Thomas Cazenave : Je vous donnerais l’exemple de l’opération « Colbert 2 », que nous venons de mener. Une opération historique, puisque nous avons collecté, en 7 jours, 27 tonnes de tabac, en mobilisant 10 000 agents, dont 5 000 douaniers (voir 30 mars). Des opérations coup de poing comme celle-là, nous allons continuer d’en faire. La lutte contre la contrebande de tabac, c’est ma priorité.
•• Les buralistes frontaliers jugent que les prix du tabac sont trop élevés par rapport à ceux des autres pays européens …

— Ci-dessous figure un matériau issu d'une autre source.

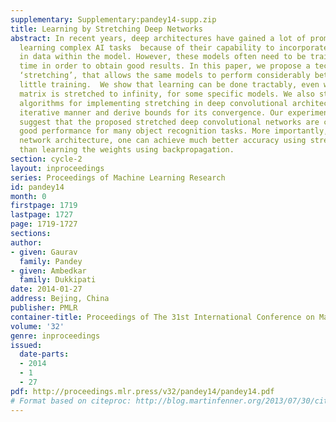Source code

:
 ```yaml
---
supplementary: Supplementary:pandey14-supp.zip
title: Learning by Stretching Deep Networks
abstract: In recent years, deep architectures have gained a lot of prominence for
  learning complex AI tasks  because of their capability to incorporate complex variations
  in data within the model. However, these models often need to be trained for a long
  time in order to obtain good results. In this paper, we propose a technique, called
  ‘stretching’, that allows the same models to perform considerably better with very
  little training.  We show that learning can be done tractably, even when the weight
  matrix is stretched to infinity, for some specific models. We also study tractable
  algorithms for implementing stretching in deep convolutional architectures in an
  iterative manner and derive bounds for its convergence. Our experimental results
  suggest that the proposed stretched deep convolutional networks are capable of achieving
  good performance for many object recognition tasks. More importantly, for a fixed
  network architecture, one can achieve much better accuracy using stretching rather
  than learning the weights using backpropagation.
section: cycle-2
layout: inproceedings
series: Proceedings of Machine Learning Research
id: pandey14
month: 0
firstpage: 1719
lastpage: 1727
page: 1719-1727
sections: 
author:
- given: Gaurav
  family: Pandey
- given: Ambedkar
  family: Dukkipati
date: 2014-01-27
address: Bejing, China
publisher: PMLR
container-title: Proceedings of The 31st International Conference on Machine Learning
volume: '32'
genre: inproceedings
issued:
  date-parts:
  - 2014
  - 1
  - 27
pdf: http://proceedings.mlr.press/v32/pandey14/pandey14.pdf
# Format based on citeproc: http://blog.martinfenner.org/2013/07/30/citeproc-yaml-for-bibliographies/
---
```

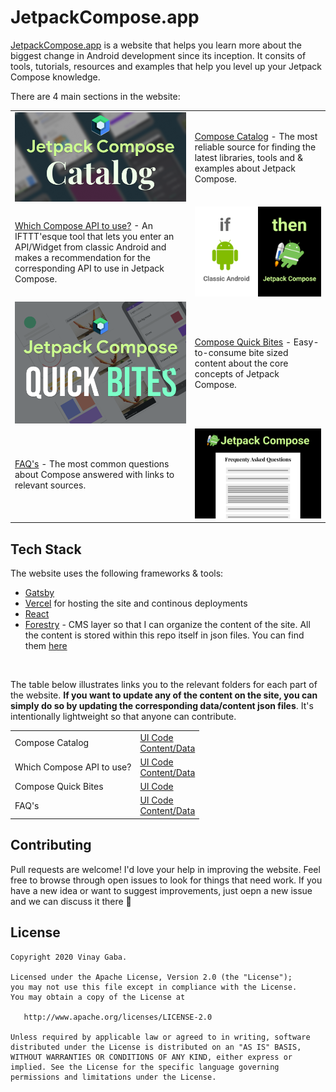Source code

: # JetpackCompose.app

[JetpackCompose.app](https://jetpackcompose.app/) is a website that helps you
learn more about the biggest change in Android development since its inception.
It consits of tools, tutorials, resources and examples that help you level up
your Jetpack Compose knowledge.

There are 4 main sections in the website:

<table align="center" style="width:100%">
    <tr>
        <td><img src="screenshots/catalog_poster.png"></td>
        <td><a href="http://jetpackcompose.app/compose-catalog">Compose Catalog</a> - The most reliable source for finding the latest libraries, tools and & examples about Jetpack Compose.</td>
    </tr>
    <tr>
        <td><a href="http://jetpackcompose.app/What-is-the-equivalent-of--in-Jetpack-Compose">Which Compose API to use?</a> - An IFTTT'esque tool that lets you enter an API/Widget from classic Android and makes a recommendation for the corresponding API to use in Jetpack Compose.</td>
        <td><img src="screenshots/ifttt_poster.png"></td>
    </tr>
    <tr>
        <td><img src="screenshots/quick_bites_poster.png"></td>
        <td><a href="http://jetpackcompose.app/quick-bites">Compose Quick Bites</a> - Easy-to-consume bite sized content about the core concepts of Jetpack Compose.</td>
    </tr>
    <tr>
        <td><a href="http://jetpackcompose.app/faq">FAQ's</a> - The most common questions about Compose answered with links to relevant sources.</td>
        <td><img src="screenshots/faq_poster.png"></td>
    </tr>
</table>

## Tech Stack

The website uses the following frameworks & tools:

- [Gatsby](https://www.gatsbyjs.com/)
- [Vercel](https://vercel.com/) for hosting the site and continous deployments
- [React](https://reactjs.org/)
- [Forestry](https://forestry.io/) - CMS layer so that I can organize the
  content of the site. All the content is stored within this repo itself in json files. You can find them [here](src/data)

<br/>

The table below illustrates links you to the relevant folders for each part of
the website. **If you want to update any of the content on the site, you can
simply do so by updating the corresponding data/content json files**. It's intentionally
lightweight so that anyone can contribute.

<table align="center" style="width:100%">
    <tr>
        <td>Compose Catalog</td>
        <td>
            <a href="src/components/catalog">UI Code</a> <br/>
            <a href="src/data/catalog.json">Content/Data</a>
        </td>
    </tr>
    <tr>
        <td>Which Compose API to use?</td>
        <td>
            <a href="src/components/ifttt">UI Code</a> <br/>
            <a href="src/data/ifttt.json">Content/Data</a>
        </td>
    </tr>
    <tr>
        <td>Compose Quick Bites</td>
        <td>
            <a href="src/components/quickbites">UI Code</a> <br/>
        </td>
    </tr>
    <tr>
        <td>FAQ's</td>
        <td>
            <a href="src/components/faq">UI Code</a> <br/>
            <a href="src/data/faq.json">Content/Data</a>
        </td>
    </tr>
</table>

## Contributing

Pull requests are welcome! I'd love your help in improving the website. Feel
free to browse through open issues to look for things that need work. If you
have a new idea or want to suggest improvements, just oepn a new issue and we
can discuss it there 🙏

## License

```
Copyright 2020 Vinay Gaba.

Licensed under the Apache License, Version 2.0 (the "License");
you may not use this file except in compliance with the License.
You may obtain a copy of the License at

   http://www.apache.org/licenses/LICENSE-2.0

Unless required by applicable law or agreed to in writing, software distributed under the License is distributed on an "AS IS" BASIS, WITHOUT WARRANTIES OR CONDITIONS OF ANY KIND, either express or implied. See the License for the specific language governing permissions and limitations under the License.
```
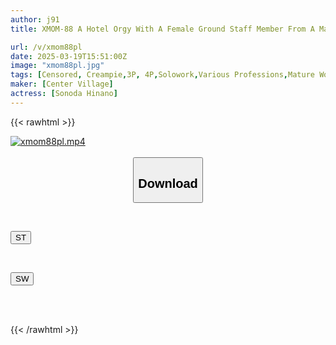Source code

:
 ```yaml
---
author: j91
title: XMOM-88 A Hotel Orgy With A Female Ground Staff Member From A Major Airline Hinano Sonoda

url: /v/xmom88pl
date: 2025-03-19T15:51:00Z
image: "xmom88pl.jpg"
tags: [Censored, Creampie,3P, 4P,Solowork,Various Professions,Mature Woman	]
maker: [Center Village]
actress: [Sonoda Hinano]
---
```



{{< rawhtml >}}

<div class="video" data-videoid="galrjkK8WaSqDvo">
    <a href="javascript:;">
        <img src="/v/xmom88pl/xmom88pl.jpg" width="WIDTH" height="HEIGHT" alt="xmom88pl.mp4" loading="lazy">
    </a>
</div>

<script type="text/javascript" src="https://j91.asia/asset/on-demand-st.js"></script>

<br>
  <link rel="stylesheet" href="https://j91.asia/asset/bs5.css">
  
  <center>
  <button class="btn btn-primary" type="button" data-bs-toggle="collapse" data-bs-target=".multi-collapse" aria-expanded="false" aria-controls="multiCollapseExample1 multiCollapseExample2"><h2>Download</h2></button></center>
</p>
<div class="row">
  <div class="col">
    <div class="collapse multi-collapse" id="multiCollapseExample1">
      <div class="card card-body">
	      	      <br>
<div class="buttons">  
<p><a href="/v/xmom88pl/st.html" target="_blank"><button class="btn-hover color-3"><i class="fa fa-download"></i> ST</button></a></p></div>
    </div>
  </div>
</div>
  <div class="col">
    <div class="collapse multi-collapse" id="multiCollapseExample2">
      <div class="card card-body">
	      <br>
<div class="buttons">
<p><a href="/v/xmom88pl/sw.html" target="_blank"><button class="btn-hover color-2"><i class="fa fa-download"></i> SW</button></a></p></div>
<br><br>
      </div>
    </div>
  </div>
</div>

{{< /rawhtml >}}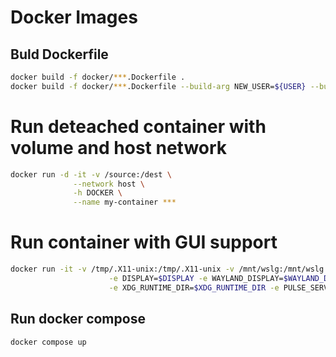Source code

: # Docker Images

## Buld Dockerfile
```bash
docker build -f docker/***.Dockerfile .
docker build -f docker/***.Dockerfile --build-arg NEW_USER=${USER} --build-arg BOOST_VERSION=*.**.* -t *** .
```

# Run deteached container with volume and host network
```bash
docker run -d -it -v /source:/dest \
              --network host \
              -h DOCKER \
              --name my-container ***
```

# Run container with GUI support
```bash
docker run -it -v /tmp/.X11-unix:/tmp/.X11-unix -v /mnt/wslg:/mnt/wslg \
                      -e DISPLAY=$DISPLAY -e WAYLAND_DISPLAY=$WAYLAND_DISPLAY \
                      -e XDG_RUNTIME_DIR=$XDG_RUNTIME_DIR -e PULSE_SERVER=$PULSE_SERVER --name my-container ***
```

## Run docker compose
```bash
docker compose up
```
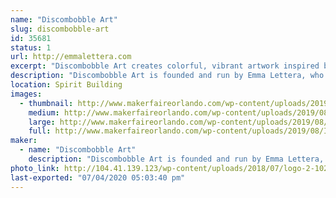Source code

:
 ```yaml
---
name: "Discombobble Art"
slug: discombobble-art
id: 35681
status: 1
url: http://emmalettera.com
excerpt: "Discombobble Art creates colorful, vibrant artwork inspired by pop culture, fashion photography, and the fantasy genre. While primarily working with digital media and watercolor, Disombobble also experiments with various other materials that include gouache, resin casting, wire wrapping, and linoleum printing to create prints, jewelry, and apparel. "
description: "Discombobble Art is founded and run by Emma Lettera, who's background is primarily in graphic design. Using her design background, under the Discombobble brand, Emma creates colorful, vibrant artwork inspired by pop culture, fashion photography, and the fantasy genre. While she primarily works with digital media and watercolor, she also experiments with various other materials that include gouache, resin casting, wire wrapping, and linoleum printing to create prints, jewelry, and apparel. When exhibiting at events, Emma regularly sketches to demonstrate the use of different materials and drawing techniques for anyone who is curious and loves answering any questions about the creative field."
location: Spirit Building
images:
  - thumbnail: http://www.makerfaireorlando.com/wp-content/uploads/2019/08/IMG_20190415_153738_307.jpg
    medium: http://www.makerfaireorlando.com/wp-content/uploads/2019/08/IMG_20190415_153738_307.jpg
    large: http://www.makerfaireorlando.com/wp-content/uploads/2019/08/IMG_20190415_153738_307.jpg
    full: http://www.makerfaireorlando.com/wp-content/uploads/2019/08/IMG_20190415_153738_307.jpg
maker:
  - name: "Discombobble Art"
    description: "Discombobble Art is founded and run by Emma Lettera, who's background is primarily in graphic design. Using her design background, under the Discombobble brand, Emma creates colorful, vibrant artwork inspired by pop culture, fashion photography, and the fantasy genre. While she primarily works with digital media and watercolor, she also experiments with various other materials that include gouache, resin casting, wire wrapping, and linoleum printing to create prints, jewelry, and apparel. "
photo_link: http://104.41.139.123/wp-content/uploads/2018/07/logo-2-1024x1024.png
last-exported: "07/04/2020 05:03:40 pm"
---
```

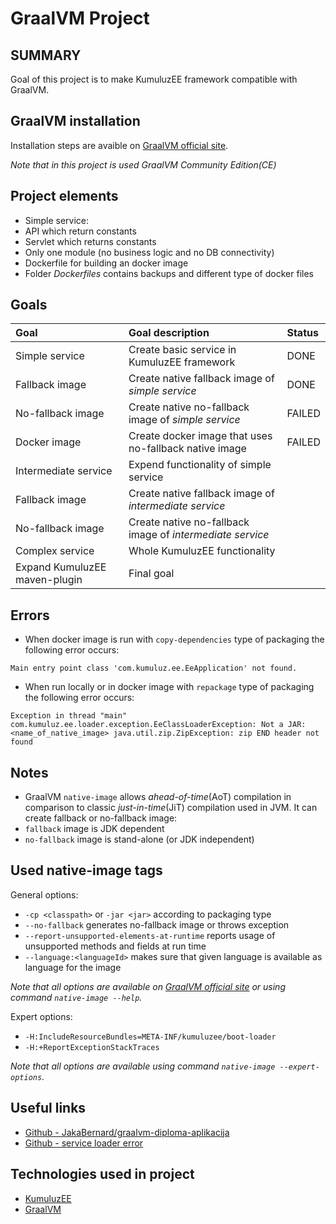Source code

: # GraalVM Project

## SUMMARY
Goal of this project is to make KumuluzEE framework compatible with GraalVM.

## GraalVM installation
Installation steps are avaible on [GraalVM official site](https://www.graalvm.org/docs/getting-started/#install-graalvm).

*Note that in this project is used GraalVM Community Edition(CE)*

## Project elements
+ Simple service:
 + API which return constants
 + Servlet which returns constants
 + Only one module (no business logic and no DB connectivity)
+ Dockerfile for building an docker image
 + Folder *Dockerfiles* contains backups and different type of docker files

## Goals
| Goal | Goal description | Status |
| :--- | :--------------- | :----- |
| Simple service | Create basic service in KumuluzEE framework | DONE |
| Fallback image | Create native fallback image of *simple service* | DONE |
| No-fallback image | Create native no-fallback image of *simple service* | FAILED |
| Docker image | Create docker image that uses no-fallback native image | FAILED |
| Intermediate service | Expend functionality of simple service | |
| Fallback image | Create native fallback image of *intermediate service* | |
| No-fallback image | Create native no-fallback image of *intermediate service* | |
| Complex service | Whole KumuluzEE functionality | |
| Expand KumuluzEE maven-plugin| Final goal | |

## Errors
+ When docker image is run with ```copy-dependencies``` type of packaging the following error occurs:
```
Main entry point class 'com.kumuluz.ee.EeApplication' not found.
```

+ When run locally or in docker image with ```repackage``` type of packaging the following error occurs:
```
Exception in thread "main" com.kumuluz.ee.loader.exception.EeClassLoaderException: Not a JAR: <name_of_native_image> java.util.zip.ZipException: zip END header not found
```

## Notes
+ GraalVM ```native-image``` allows *ahead-of-time*(AoT) compilation in comparison to classic *just-in-time*(JiT) compilation used in JVM.
It can create fallback or no-fallback image:
 + ```fallback``` image is JDK dependent
 + ```no-fallback``` image is stand-alone (or JDK independent)
 
## Used native-image tags 
General options:
+ ```-cp <classpath>``` or ```-jar <jar>``` according to packaging type
+ ```--no-fallback``` generates no-fallback image or throws exception
+ ```--report-unsupported-elements-at-runtime``` reports usage of unsupported methods and fields at run time
+ ```--language:<languageId>``` makes sure that given language is available as language for the image

*Note that all options are available on [GraalVM official site](https://www.graalvm.org/docs/reference-manual/native-image/) or using command ```native-image --help```.*

Expert options:
+ ```-H:IncludeResourceBundles=META-INF/kumuluzee/boot-loader```
+ ```-H:+ReportExceptionStackTraces```

*Note that all options are available using command ```native-image --expert-options```.*

## Useful links
+ [Github - JakaBernard/graalvm-diploma-aplikacija](https://github.com/JakaBernard/graalvm-diploma-aplikacija)
+ [Github - service loader error](https://github.com/cstancu/native-image-service-loader-demo/blob/master/reflection_config.json)


## Technologies used in project
+ [KumuluzEE](https://ee.kumuluz.com/)
+ [GraalVM](https://www.graalvm.org/)

  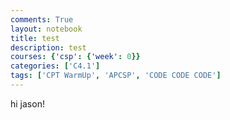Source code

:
 ```yaml
---
comments: True
layout: notebook
title: test
description: test
courses: {'csp': {'week': 0}}
categories: ['C4.1']
tags: ['CPT WarmUp', 'APCSP', 'CODE CODE CODE']
---
```


hi jason!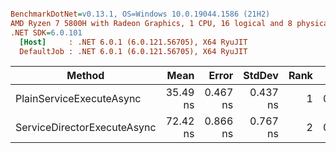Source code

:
 ``` ini

BenchmarkDotNet=v0.13.1, OS=Windows 10.0.19044.1586 (21H2)
AMD Ryzen 7 5800H with Radeon Graphics, 1 CPU, 16 logical and 8 physical cores
.NET SDK=6.0.101
  [Host]     : .NET 6.0.1 (6.0.121.56705), X64 RyuJIT
  DefaultJob : .NET 6.0.1 (6.0.121.56705), X64 RyuJIT


```
|                      Method |     Mean |    Error |   StdDev | Rank |  Gen 0 | Allocated |
|---------------------------- |---------:|---------:|---------:|-----:|-------:|----------:|
|    PlainServiceExecuteAsync | 35.49 ns | 0.467 ns | 0.437 ns |    1 | 0.0162 |     136 B |
| ServiceDirectorExecuteAsync | 72.42 ns | 0.866 ns | 0.767 ns |    2 | 0.0421 |     352 B |
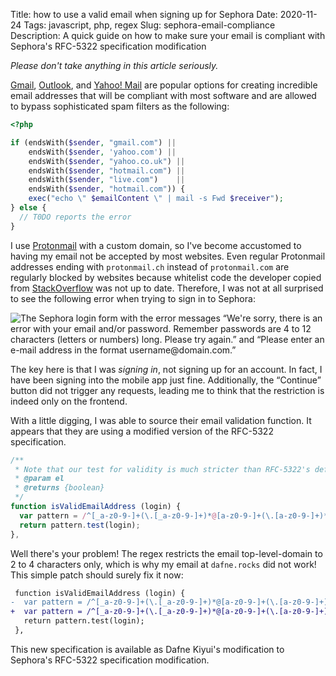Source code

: Title: how to use a valid email when signing up for Sephora
Date: 2020-11-24
Tags: javascript, php, regex
Slug: sephora-email-compliance
Description: A quick guide on how to make sure your email is compliant with Sephora's RFC-5322 specification modification

_Please don't take anything in this article seriously._

[Gmail](https://gmail.com/), [Outlook](https://outlook.com/), and [Yahoo! Mail](https://mail.yahoo.com/) are popular options for creating incredible email addresses that will be compliant with most software and are allowed to bypass sophisticated spam filters as the following:

```php
<?php

if (endsWith($sender, "gmail.com") ||
    endsWith($sender, 'yahoo.com') ||
    endsWith($sender, "yahoo.co.uk") ||
    endsWith($sender, "hotmail.com") ||
    endsWith($sender, "live.com")    ||
    endsWith($sender, "hotmail.com")) {
    exec("echo \" $emailContent \" | mail -s Fwd $receiver");
} else {
  // T0DO reports the error
}
```

I use [Protonmail](https://protonmail.com/) with a custom domain, so I've become accustomed to having my email not be accepted by most websites. Even regular Protonmail addresses ending with `protonmail.ch` instead of `protonmail.com` are regularly blocked by websites because whitelist code the developer copied from [StackOverflow](https://stackoverflow.com/) was not up to date. Therefore, I was not at all surprised to see the following error when trying to sign in to Sephora:

![The Sephora login form with the error messages “We're sorry, there is an error with your email and/or password. Remember passwords are 4 to 12 characters (letters or numbers) long. Please try again.” and “Please enter an e-mail address in the format username@domain.com.”]({static}/images/sephora-email-compliance/login-error.png)

The key here is that I was _signing in_, not signing up for an account. In fact, I have been signing into the mobile app just fine. Additionally, the “Continue” button did not trigger any requests, leading me to think that the restriction is indeed only on the frontend.

With a little digging, I was able to source their email validation function. It appears that they are using a modified version of the RFC-5322 specification.

```javascript
/**
 * Note that our test for validity is much stricter than RFC-5322's definition
 * @param el
 * @returns {boolean}
 */
function isValidEmailAddress (login) {
  var pattern = /^[_a-z0-9-]+(\.[_a-z0-9-]+)*@[a-z0-9-]+(\.[a-z0-9-]+)*(\.[a-z]{2,4})$/i;
  return pattern.test(login);
},
```

Well there's your problem! The regex restricts the email top-level-domain to 2 to 4 characters only, which is why my email at `dafne.rocks` did not work! This simple patch should surely fix it now:

```diff
 function isValidEmailAddress (login) {
-  var pattern = /^[_a-z0-9-]+(\.[_a-z0-9-]+)*@[a-z0-9-]+(\.[a-z0-9-]+)*(\.[a-z]{2,4})$/i;
+  var pattern = /^[_a-z0-9-]+(\.[_a-z0-9-]+)*@[a-z0-9-]+(\.[a-z0-9-]+)*(\.[a-z]{2,5})$/i;
   return pattern.test(login);
 },
```

This new specification is available as Dafne Kiyui's modification to Sephora's RFC-5322 specification modification.

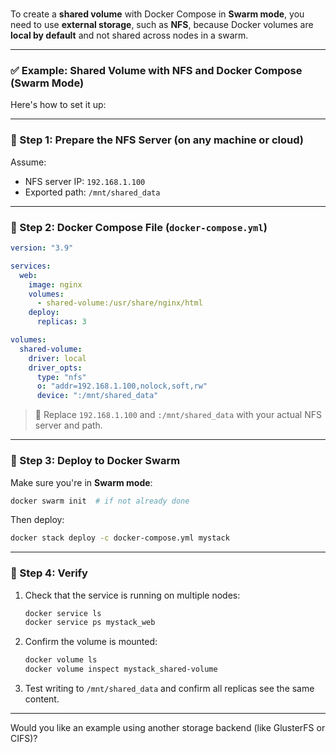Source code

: #

To create a **shared volume** with Docker Compose in **Swarm mode**, you need to use **external storage**, such as **NFS**, because Docker volumes are **local by default** and not shared across nodes in a swarm.

---

### ✅ Example: Shared Volume with NFS and Docker Compose (Swarm Mode)

Here's how to set it up:

---

### 📁 Step 1: Prepare the NFS Server (on any machine or cloud)

Assume:

* NFS server IP: `192.168.1.100`
* Exported path: `/mnt/shared_data`


---

### 🧾 Step 2: Docker Compose File (`docker-compose.yml`)

```yaml
version: "3.9"

services:
  web:
    image: nginx
    volumes:
      - shared-volume:/usr/share/nginx/html
    deploy:
      replicas: 3

volumes:
  shared-volume:
    driver: local
    driver_opts:
      type: "nfs"
      o: "addr=192.168.1.100,nolock,soft,rw"
      device: ":/mnt/shared_data"
```

> 🔐 Replace `192.168.1.100` and `:/mnt/shared_data` with your actual NFS server and path.

---

### 🚀 Step 3: Deploy to Docker Swarm

Make sure you're in **Swarm mode**:

```bash
docker swarm init  # if not already done
```

Then deploy:

```bash
docker stack deploy -c docker-compose.yml mystack
```

---

### 🧪 Step 4: Verify

1. Check that the service is running on multiple nodes:

   ```bash
   docker service ls
   docker service ps mystack_web
   ```

2. Confirm the volume is mounted:

   ```bash
   docker volume ls
   docker volume inspect mystack_shared-volume
   ```

3. Test writing to `/mnt/shared_data` and confirm all replicas see the same content.

---

Would you like an example using another storage backend (like GlusterFS or CIFS)?


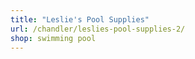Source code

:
 ```yaml
---
title: "Leslie's Pool Supplies"
url: /chandler/leslies-pool-supplies-2/
shop: swimming pool
---
```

Thomas Cazenave : Quand j’ai pris mes fonctions, je me suis engagé à ce que l’évolution des prix du tabac soit limitée à l’inflation. C’est donc une évolution progressive, pendant qu’en parallèle de nouveaux outils pour lutter contre les trafics montent en puissance, avec la Loi Douanes et le plan de lutte contre les fraudes. J’ai eu des demandes de plusieurs parlementaires pour augmenter considérablement le prix du tabac, et je m’y suis toujours opposé, pour éviter de nourrir l’économie parallèle.
Il reste toutefois des écarts de fiscalité entre les pays aux frontières espagnole, belge, luxembourgeoise, etc. Nous avons écrit la semaine dernière, avec le ministre de l’Économie Bruno Le Maire, aux deux commissaires européens en charge de ce sujet. Nous souhaitons que la Commission européenne réouvre et examine la Directive de 2011, pour aller vers une harmonisation de la fiscalité du tabac en Europe. C’est l’une des actions du plan national de lutte contre le tabac et je souhaite que cela fasse partie de nos thèmes de campagne pour les élections de juin.
•• Les buralistes considèrent qu’augmenter le prix du tabac ne fait pas baisser la consommation …
Thomas Cazenave : En réalité, ce que l’on observe depuis de nombreuses années, c’est une baisse des volumes, y compris sur le marché parallèle. Les buralistes avec qui je discute beaucoup, constatent aussi cette évolution. Et c’est pour ça qu’ils diversifient leurs activités. Ce sont des commerçants d’utilité publique, parfois le dernier commerce restant dans les villages. Nous les accompagnons, grâce à un fonds d’aide à la Transformation. Sur la période 2023-2027, nous y consacrerons 300 millions d’euros.